The Queen granted the BBC unprecedented access to hundreds of home-made recordings shot by her, her parents and the Duke of Edinburgh in honour of her upcoming Platinum Jubilee.
The home movies, which had been held privately by the Royal Collection in the vaults of the British Film Institute, capture the Queen's life from being pushed in a pram by her mother to her coronation in 1953.
The 75-minute documentary, titled Elizabeth: The Unseen Queen, captures the first extended visit of Prince Philip to Balmoral in 1946 while the couple's engagement was still not public.
It depicts a beaming Princess Elizabeth showing the camera her engagement ring.
The Queen, 96, was a young princess when she first met naval cadet Prince Philip of Greece in 1939, during a visit to the Royal Naval College in Dartmouth where he was studying.
Philip, who was just 18, was introduced to 13-year-old Elizabeth at the house of the captain of the college.
The pair began writing to each other and Philip was invited to spend the Christmas of 1943 with the royal family at Windsor.
It has previously been suggested the couple became unofficially engaged in the summer of 1946 while they were staying at Balmoral but the official announcement was delayed until after Princess Elizabeth reached the age of 21 and returned from a royal tour of South Africa the following year.
The couple married in November 1947 and were married for 73 years before the Duke of Edinburgh died in April 2021, just a few months before his 100th birthday.
The BBC documentary will depict rare moments including footage of Princess Elizabeth with her uncle Prince George The Duke of Kent, who died in a plane crash in 1942 while on active service, and King George VI's last visit to Balmoral in 1951.
It will also show her as a young mother to Prince Charles and Princess Anne.
BBC Studios reviewed more than 400 reels of film, discovering lost newsreel and behind the scenes recordings of state events, believed to have been privately commissioned by the royal family.
Filmmakers listened to more than three hundred of the Queen's speeches, spanning over eight decades, to make the film which will be narrated by the Queen's own voice and words alongside newsreel audio.

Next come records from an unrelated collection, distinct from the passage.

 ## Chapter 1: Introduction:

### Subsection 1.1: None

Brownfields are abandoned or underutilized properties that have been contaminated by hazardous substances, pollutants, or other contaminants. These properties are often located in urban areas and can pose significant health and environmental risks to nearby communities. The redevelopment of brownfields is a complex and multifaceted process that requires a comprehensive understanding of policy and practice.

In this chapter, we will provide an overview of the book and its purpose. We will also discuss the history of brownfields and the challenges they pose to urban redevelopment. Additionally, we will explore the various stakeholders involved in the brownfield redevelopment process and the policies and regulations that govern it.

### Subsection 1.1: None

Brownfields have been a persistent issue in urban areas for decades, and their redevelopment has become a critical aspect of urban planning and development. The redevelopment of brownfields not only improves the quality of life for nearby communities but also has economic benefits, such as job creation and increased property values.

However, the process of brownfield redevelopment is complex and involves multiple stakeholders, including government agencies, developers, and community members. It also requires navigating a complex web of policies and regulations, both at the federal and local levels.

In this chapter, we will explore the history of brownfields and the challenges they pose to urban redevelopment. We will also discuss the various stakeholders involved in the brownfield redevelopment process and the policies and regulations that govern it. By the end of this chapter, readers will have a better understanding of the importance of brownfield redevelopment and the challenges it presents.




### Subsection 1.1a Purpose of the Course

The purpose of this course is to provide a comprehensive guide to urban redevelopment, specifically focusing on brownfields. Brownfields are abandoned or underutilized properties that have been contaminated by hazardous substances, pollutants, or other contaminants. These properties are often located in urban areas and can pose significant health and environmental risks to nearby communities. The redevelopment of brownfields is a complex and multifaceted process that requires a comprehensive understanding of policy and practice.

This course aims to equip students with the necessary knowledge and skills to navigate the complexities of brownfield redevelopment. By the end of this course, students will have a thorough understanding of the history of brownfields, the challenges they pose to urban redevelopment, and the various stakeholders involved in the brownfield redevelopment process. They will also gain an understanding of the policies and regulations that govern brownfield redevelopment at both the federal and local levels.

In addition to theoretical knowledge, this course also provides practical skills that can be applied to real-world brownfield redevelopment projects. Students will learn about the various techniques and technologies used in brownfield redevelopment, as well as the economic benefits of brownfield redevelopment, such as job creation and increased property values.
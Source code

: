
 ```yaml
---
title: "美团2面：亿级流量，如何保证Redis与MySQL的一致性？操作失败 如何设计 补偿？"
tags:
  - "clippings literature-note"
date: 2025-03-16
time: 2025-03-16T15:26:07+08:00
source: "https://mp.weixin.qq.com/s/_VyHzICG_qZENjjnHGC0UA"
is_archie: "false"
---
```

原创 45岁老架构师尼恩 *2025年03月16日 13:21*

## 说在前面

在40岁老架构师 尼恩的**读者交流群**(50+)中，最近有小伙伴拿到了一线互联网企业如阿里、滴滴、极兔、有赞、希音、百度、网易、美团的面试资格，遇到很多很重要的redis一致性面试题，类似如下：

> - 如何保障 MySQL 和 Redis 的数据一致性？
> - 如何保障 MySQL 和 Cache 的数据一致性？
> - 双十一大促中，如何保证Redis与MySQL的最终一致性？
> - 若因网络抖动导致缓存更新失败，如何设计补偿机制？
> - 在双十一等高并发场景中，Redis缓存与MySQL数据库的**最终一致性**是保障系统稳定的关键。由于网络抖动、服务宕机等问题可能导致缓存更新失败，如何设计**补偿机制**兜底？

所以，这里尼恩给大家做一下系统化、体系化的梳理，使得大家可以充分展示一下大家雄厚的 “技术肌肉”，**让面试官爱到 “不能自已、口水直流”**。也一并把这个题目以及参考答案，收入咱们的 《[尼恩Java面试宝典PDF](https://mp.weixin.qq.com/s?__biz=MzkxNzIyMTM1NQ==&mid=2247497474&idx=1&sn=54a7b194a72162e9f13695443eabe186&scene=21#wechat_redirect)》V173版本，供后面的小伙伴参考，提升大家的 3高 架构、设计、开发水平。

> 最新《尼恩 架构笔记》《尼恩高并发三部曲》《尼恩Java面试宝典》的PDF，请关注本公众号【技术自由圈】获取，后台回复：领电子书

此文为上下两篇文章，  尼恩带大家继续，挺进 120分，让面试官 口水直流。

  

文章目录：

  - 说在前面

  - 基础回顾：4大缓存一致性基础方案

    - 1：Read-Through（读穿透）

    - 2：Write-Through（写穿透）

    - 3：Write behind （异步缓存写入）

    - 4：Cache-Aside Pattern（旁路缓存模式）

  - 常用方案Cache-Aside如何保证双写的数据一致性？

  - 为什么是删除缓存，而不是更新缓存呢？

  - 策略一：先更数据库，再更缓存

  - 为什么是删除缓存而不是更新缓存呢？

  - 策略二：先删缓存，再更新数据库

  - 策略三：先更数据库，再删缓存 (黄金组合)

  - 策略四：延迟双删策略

Simon Young, the BBC's commissioning editor for history, said: "This documentary is an extraordinary glimpse into a deeply personal side of the royal family that is rarely seen."
Four days of events to celebrate the Platinum Jubilee begin on June 2 with the annual Trooping the Colour military parade in central London followed by a thanksgiving service at St Paul's Cathedral, a concert outside Buckingham Palace, and a pageant through the British capital on subsequent days.
The Queen's 70 years on the throne will also be marked with events across the Commonwealth.Â
In Australia this will include the lighting of a Platinum Jubilee Beacon in Canberra, while buildings and monuments around the nation will be illuminated in royal purple.